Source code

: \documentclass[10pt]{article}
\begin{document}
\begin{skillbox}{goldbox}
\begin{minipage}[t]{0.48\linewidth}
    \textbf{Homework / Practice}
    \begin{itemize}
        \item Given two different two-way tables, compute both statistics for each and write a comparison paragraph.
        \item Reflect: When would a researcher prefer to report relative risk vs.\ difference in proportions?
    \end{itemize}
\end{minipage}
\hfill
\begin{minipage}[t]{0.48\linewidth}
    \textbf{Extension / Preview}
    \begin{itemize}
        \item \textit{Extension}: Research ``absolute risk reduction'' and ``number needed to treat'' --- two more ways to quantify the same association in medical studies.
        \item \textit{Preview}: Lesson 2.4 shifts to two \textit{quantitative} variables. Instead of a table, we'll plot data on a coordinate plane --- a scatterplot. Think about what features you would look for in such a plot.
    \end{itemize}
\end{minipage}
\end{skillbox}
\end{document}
--- --- ---
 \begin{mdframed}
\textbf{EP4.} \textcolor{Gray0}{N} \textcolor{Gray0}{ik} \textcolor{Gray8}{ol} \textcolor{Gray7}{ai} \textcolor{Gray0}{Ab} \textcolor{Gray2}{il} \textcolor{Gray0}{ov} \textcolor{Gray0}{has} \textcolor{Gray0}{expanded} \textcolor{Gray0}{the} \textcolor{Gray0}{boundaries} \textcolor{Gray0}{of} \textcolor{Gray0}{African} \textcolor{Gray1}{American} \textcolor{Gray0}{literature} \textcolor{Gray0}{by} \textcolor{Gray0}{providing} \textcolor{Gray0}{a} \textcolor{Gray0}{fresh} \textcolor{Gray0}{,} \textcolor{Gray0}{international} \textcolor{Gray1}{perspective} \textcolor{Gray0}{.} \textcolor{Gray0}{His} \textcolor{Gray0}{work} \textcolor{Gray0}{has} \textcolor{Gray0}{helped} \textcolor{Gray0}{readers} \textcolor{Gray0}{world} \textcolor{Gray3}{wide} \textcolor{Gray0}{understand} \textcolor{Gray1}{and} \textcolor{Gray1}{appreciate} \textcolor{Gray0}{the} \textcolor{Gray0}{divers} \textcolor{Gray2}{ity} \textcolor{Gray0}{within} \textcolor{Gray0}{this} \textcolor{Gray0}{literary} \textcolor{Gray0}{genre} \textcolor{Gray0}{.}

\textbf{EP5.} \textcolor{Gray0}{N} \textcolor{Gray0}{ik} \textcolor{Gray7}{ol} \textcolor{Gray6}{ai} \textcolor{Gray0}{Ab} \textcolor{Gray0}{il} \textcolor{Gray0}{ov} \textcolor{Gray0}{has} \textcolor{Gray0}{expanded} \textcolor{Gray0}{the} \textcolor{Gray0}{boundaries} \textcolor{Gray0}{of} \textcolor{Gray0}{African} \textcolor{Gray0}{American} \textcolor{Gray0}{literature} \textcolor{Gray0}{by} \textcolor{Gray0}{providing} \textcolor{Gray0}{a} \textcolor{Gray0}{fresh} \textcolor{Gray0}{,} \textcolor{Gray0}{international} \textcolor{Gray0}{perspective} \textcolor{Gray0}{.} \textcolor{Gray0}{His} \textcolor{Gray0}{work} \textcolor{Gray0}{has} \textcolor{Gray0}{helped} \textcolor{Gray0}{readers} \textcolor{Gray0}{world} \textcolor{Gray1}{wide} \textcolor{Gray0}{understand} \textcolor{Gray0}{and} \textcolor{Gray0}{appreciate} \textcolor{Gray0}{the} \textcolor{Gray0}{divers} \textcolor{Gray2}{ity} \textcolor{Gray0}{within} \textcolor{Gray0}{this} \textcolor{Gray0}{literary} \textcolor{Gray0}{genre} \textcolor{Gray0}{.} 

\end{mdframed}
--- --- ---
** Work instruction **
Supply only the number of lines above in which "risk" occurs.

** Exercise response **
2